Like Ms Formby, I have enjoyed Mr Foyle's hospitality recently. Over a glass of Scotch, he told me of the clearing out and fumigation of the small, musty and chaotic back office on the fourth floor of the bookshop. In the light of the alleged fraud at the shop, had there been any missing millions under the abandoned clothing and piles of books? No, Mr Foyle told me; "But we did find some share certificates." How much were they worth? "Oh," he said dismissively, "just a few thousand."
Virago launched Joan Schenkar's Truly Wilde with tea at the Savoy last week; an apt setting in which to celebrate a biography of Oscar Wilde's niece, the fabulously beautiful Dolly Wilde, who spent much of her life swanning round stylish Parisian salons despite having scarcely a penny to her name. Like Oscar, Dolly was noted for her witty epigrams; she was gay too, and there is a delightful photograph of her cross-dressed as her notorious uncle.

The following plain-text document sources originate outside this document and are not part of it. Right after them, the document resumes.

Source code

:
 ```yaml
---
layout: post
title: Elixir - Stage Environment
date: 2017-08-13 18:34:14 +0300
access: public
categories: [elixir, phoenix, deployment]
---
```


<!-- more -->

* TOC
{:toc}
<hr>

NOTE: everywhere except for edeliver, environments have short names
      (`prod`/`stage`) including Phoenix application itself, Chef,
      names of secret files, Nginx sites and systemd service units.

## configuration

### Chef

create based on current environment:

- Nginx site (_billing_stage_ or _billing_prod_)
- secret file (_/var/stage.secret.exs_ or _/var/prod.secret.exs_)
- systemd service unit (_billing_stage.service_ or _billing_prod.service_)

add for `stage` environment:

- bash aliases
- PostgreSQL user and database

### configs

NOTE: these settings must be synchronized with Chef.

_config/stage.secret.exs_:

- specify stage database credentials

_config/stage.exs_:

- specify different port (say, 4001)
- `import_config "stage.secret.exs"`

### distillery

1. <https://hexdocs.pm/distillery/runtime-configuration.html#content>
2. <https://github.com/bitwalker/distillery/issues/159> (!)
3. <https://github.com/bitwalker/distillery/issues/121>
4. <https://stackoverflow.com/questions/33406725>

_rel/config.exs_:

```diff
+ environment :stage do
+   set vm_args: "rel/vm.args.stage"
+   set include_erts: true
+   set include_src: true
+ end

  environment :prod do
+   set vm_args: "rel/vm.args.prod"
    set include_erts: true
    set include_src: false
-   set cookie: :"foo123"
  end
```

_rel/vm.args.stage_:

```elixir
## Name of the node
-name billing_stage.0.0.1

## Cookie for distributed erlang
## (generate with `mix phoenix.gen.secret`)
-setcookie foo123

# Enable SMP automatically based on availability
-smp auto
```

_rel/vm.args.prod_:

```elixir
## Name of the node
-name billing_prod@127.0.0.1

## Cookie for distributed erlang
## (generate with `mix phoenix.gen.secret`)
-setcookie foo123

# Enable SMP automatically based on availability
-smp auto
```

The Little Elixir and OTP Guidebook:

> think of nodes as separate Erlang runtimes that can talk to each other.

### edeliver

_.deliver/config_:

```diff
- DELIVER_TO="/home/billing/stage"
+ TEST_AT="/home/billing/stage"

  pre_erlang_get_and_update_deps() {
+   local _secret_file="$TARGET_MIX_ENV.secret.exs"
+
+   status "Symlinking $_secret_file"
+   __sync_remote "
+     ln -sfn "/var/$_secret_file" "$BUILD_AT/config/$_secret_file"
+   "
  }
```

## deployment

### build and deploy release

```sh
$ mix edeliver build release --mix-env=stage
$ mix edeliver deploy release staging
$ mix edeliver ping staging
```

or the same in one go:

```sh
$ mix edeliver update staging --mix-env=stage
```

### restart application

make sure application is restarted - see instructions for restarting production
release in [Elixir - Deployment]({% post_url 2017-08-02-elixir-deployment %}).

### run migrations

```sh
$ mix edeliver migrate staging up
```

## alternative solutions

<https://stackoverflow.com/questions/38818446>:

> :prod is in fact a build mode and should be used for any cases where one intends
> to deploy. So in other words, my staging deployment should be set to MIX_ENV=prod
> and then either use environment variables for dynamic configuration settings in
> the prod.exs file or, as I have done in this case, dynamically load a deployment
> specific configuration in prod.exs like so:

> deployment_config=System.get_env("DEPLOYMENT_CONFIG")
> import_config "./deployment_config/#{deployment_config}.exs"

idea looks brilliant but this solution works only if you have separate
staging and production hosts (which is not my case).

Another nice touch, for those who enjoyed Kate Summerscale's The Queen of Whale Cay (Fourth Estate): Dolly and the dashing heiress Joe Carstairs, the subject of Ms Summerscale's biography, were teenage sweethearts, driving ambulances together during the Great War.
Some inside info from the launch at Claridges of Jackie Collins' new novel, Lethal Seduction (Simon & Schuster): Ian Chapman told the guests that 90,000 copies of the novel had been sold into the UK book trade. Whereas her previous publisher, Macmillan, had sold at publication only 80,000 copies, UK and overseas. One may assume that Mr Chapman, who was outed by Ms Collins as the wearer of "the worst jogging trousers I ever saw", was reporting these figures authoritatively: he was of course m.d. of Macmillan at the time.
Jeffrey Archer has some humble words to offer all those who have bought his books over the years: he is most grateful. At a press launch with theatre journalists to promote his play "The Accused", Lord Archer offered this resumé of his philosophy: "One's always looking to be more entertaining, and that's what I am: a simple entertainer. My books are simple entertainments; I don't think they're anything else. That 120 million people have bought them is very kind of them."
Stephen Mesquita of the AA sends me a cutting from French book trade organ Livres Hebdo. Almost all of Hachette's 63-strong sales force have stopped work, the paper reports, in opposition to plans to split the company's literature division into two groups. Only in France, one might think; but some people said that about the striking truck drivers.
Booker reactions: India Knight (Sunday Times) does not like the Booker shortlist. Apart from Ishiguro's novel, the titles "sound coma-inducingly boring". Do we take it that she has not read them?
David Robson (Sunday Telegraph) lamented the choice of six novels all set in the past. Robert McCrum (Observer) was much more positive: "challenging, fresh, unusual and fairly wide-ranging", he said.
Harriet Spicer, former head of Virago, has been getting some stick following her appointment as temporary head of the Lottery Commission. The Daily Mail portrait of her was in the classic tradition of that paper.